A uva Ancellotta é outra que tem feito bonito no Sul. Conhecida por produzir o vinho frisante Lambrusco, ela também é cultivada para elaborar excelentes tintos frescos e perfumados como no caso do premiado Ancellotta Reserva da Giacomin.

Já a quase desconhecida Teroldego tem um background histórico muito rico. Acredita-se que tenha sido originada no Trentino, região de onde saíram muitas famílias que imigraram para o Brasil. Atualmente, vários enólogos brasileiros, no intuito de resgatar a cultura dos antigos colonos e dar mais identidade à nossa produção, se dedicam a estabelecer a uva no RS.

O resultado são vinhos robustos, exóticos, mas com taninos mais suaves e doces. Quem puder conhecer, não perca a chance. O Don Guerino Gran Reserva Teroldego representa bem a uva, com sua boa acidez e sabores achocolatados e de ervas finas. Está por R$57 na Casa Mayer.
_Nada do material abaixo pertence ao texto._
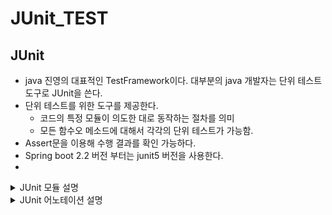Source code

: # JUnit_TEST


## JUnit
- java 진영의 대표적인 TestFramework이다. 대부분의 java 개발자는 단위 테스트 도구로 JUnit을 쓴다.
- 단위 테스트를 위한 도구를 제공한다.
    * 코드의 특정 모듈이  의도한 대로 동작하는 절차를 의미
    * 모든 함수오 메소드에 대해서 각각의 단위 테스트가 가능함.
- Assert문을 이용해 수행 결과를 확인 가능하다.
- Spring boot 2.2 버전 부터는 junit5 버전을 사용한다.
- 
<details>
<summary>JUnit 모듈 설명</summary>
<div markdown="1">

### Jupiter
- `TestEngine API` 구현체로 `JUnit5`를 구현하고 있다.
- 테스트의 실제 구현체는 별도 모듈 역할을 수행하는데 , 그 모듈 중 하나로 Jupiter
모듈은 개발자가 테스트 코드를 작성할 때 사용됨.

### JUnit Platform
- test를 실행하기 위한 뼈대
- test를 발견하고 테스트 계획을 생성하는 testEngine 인터페이스를 가지고 있음
- TestEngine을 통해 Test를 발견하고 수행 및 결과를 보고함.
- 각종 IDE 연동을 보조하는 역할 수행(콘솔 출력 .... etc...)
- (Platform = TestEngine API + Console Launcher + JUnit 4 Based Runner 등)

### Vintage
- Junit4, Junit3 같은 레거시 라이브러리를 쓸 수 있게 해준다.

![JUnit](JUnit.jpg)

</div>
</details>


<details>
<summary>JUnit 어노테이션 설명</summary>
<div markdown="1">

## @SpringBootTest

- 통합 테스트 용도
- @SpringBootApplicationㅇ르 찾아가 하위의 모든 Bean을 스캔하여 로드
- 그 후 Test용 Application Context를 만들어 Bean을 추가하고, MockBean을 찾아가  교체

## @ExtendWith

- junit4에서 @RunWith로 사용되던 어노테이션
- 테스트에 AOP개념을 활용 할 수 있음
- 오류 핸들러, 인터셉트 가능
- @SpringBootTest에는 기본적으로 @ExtendWith가 추가되어 있음

[JUnit 5 User Guide](https://junit.org/junit5/docs/current/user-guide/#extensions-registration-declarative)

[Junit 5 with Spring Boot: When to use @ExtendWith Spring or Mockito?](https://stackoverflow.com/questions/61433806/junit-5-with-spring-boot-when-to-use-extendwith-spring-or-mockito)

[번외편 - Junit LifeCycle과 @ExtendWith 에 대해 알아보자](https://huisam.tistory.com/entry/junit)

[Spring Boot Context Test - 스프링 컨텍스트 테스트 (aka. IntegrationTest)](https://huisam.tistory.com/entry/springBootTest)

[JUnit 5 User Guide](https://junit.org/junit5/docs/current/user-guide/#writing-tests-assumptions)

[JUnit 5.8.2 API](https://junit.org/junit5/docs/current/api/)

## @WebMvcTest(Class명.class)

- ()에 작성된 클래스만 실제로 로드하여 테스트를 진행
- 매개변수를 지정해주지 않으면 @Controller, @RestController, @RestControllerAdvice 등 컨트롤러와 연관된 bean을 로드함
- 스프링의 모든 Bean을 로드하는 @SpringBootTest대신 컨트롤러 관련 코드만 테스트 할 경우 사용됨(SpringBootTest보다 상대적으로 가볍다.)
</div>
</details>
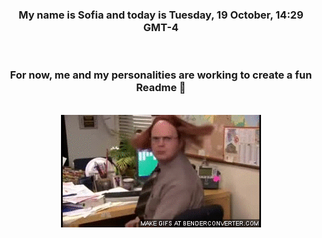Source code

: 


<div align="center">
<h3 >My name is Sofia and today is Tuesday, 19 October, 14:29 GMT-4</h3><br>
<h3 >For now, me and my personalities are working to create a fun Readme 👋
</h3><br>
<img src='img/dwight.gif' alt='working...'/>
</div>
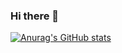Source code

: ### Hi there 👋

[![Anurag's GitHub stats](https://github-readme-stats.vercel.app/api?username=jamil7&show_icons=true&theme=radical)](https://github.com/anuraghazra/github-readme-stats)

<!--
**jamil7/jamil7** is a ✨ _special_ ✨ repository because its `README.md` (this file) appears on your GitHub profile.

Here are some ideas to get you started:

- 🔭 I’m currently working on ...
- 🌱 I’m currently learning ...
- 👯 I’m looking to collaborate on ...
- 🤔 I’m looking for help with ...
- 💬 Ask me about ...
- 📫 How to reach me: ...
- 😄 Pronouns: ...
- ⚡ Fun fact: ...
-->
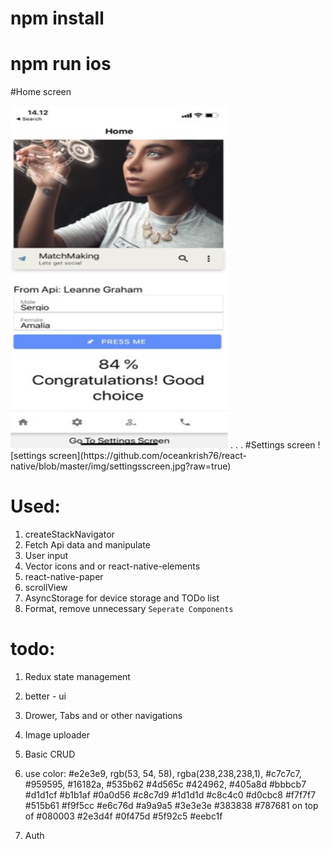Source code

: # npm install
# npm run ios

#Home screen

<img src="https://raw.githubusercontent.com/oceankrish76/react-native/master/img/homscreen.jpg" height="548" width="348" />
.
.
.
#Settings screen
![settings screen](https://github.com/oceankrish76/react-native/blob/master/img/settingsscreen.jpg?raw=true)

# Used:
1. createStackNavigator
2. Fetch Api data and manipulate
3. User input
4. Vector icons and or react-native-elements
5. react-native-paper
5. scrollView
6. AsyncStorage for device storage and TODo list
0. Format, remove unnecessary `Seperate Components`


# todo:
1. Redux state management
2. better - ui
3. Drower, Tabs and or other navigations
4. Image uploader
5. Basic CRUD
6. use color: #e2e3e9, rgb(53, 54, 58), rgba(238,238,238,1), #c7c7c7, #959595, #16182a, #535b62 #4d565c #424962, #405a8d #bbbcb7 #d1d1cf #b1b1af #0a0d56 #c8c7d9 #1d1d1d #c8c4c0 #d0cbc8 #f7f7f7 #515b61 #f9f5cc #e6c76d #a9a9a5 #3e3e3e #383838 #787681 on top of #080003 #2e3d4f #0f475d #5f92c5 #eebc1f 

8. Auth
Tem muita coisa boa dessas castas no Mercado e acredito que seja uma boa alternativa pra sair um pouco da caixinha e experimentar coisas novas. Eu, particularmente, gostaria de ver cada vez mais vinhos Teroldegos e Ancellottas sendo produzidos. São feitos de uvas que contam uma história, expressam uma cultura e entregam o DNA dos imigrantes enraizado nas terras daqui.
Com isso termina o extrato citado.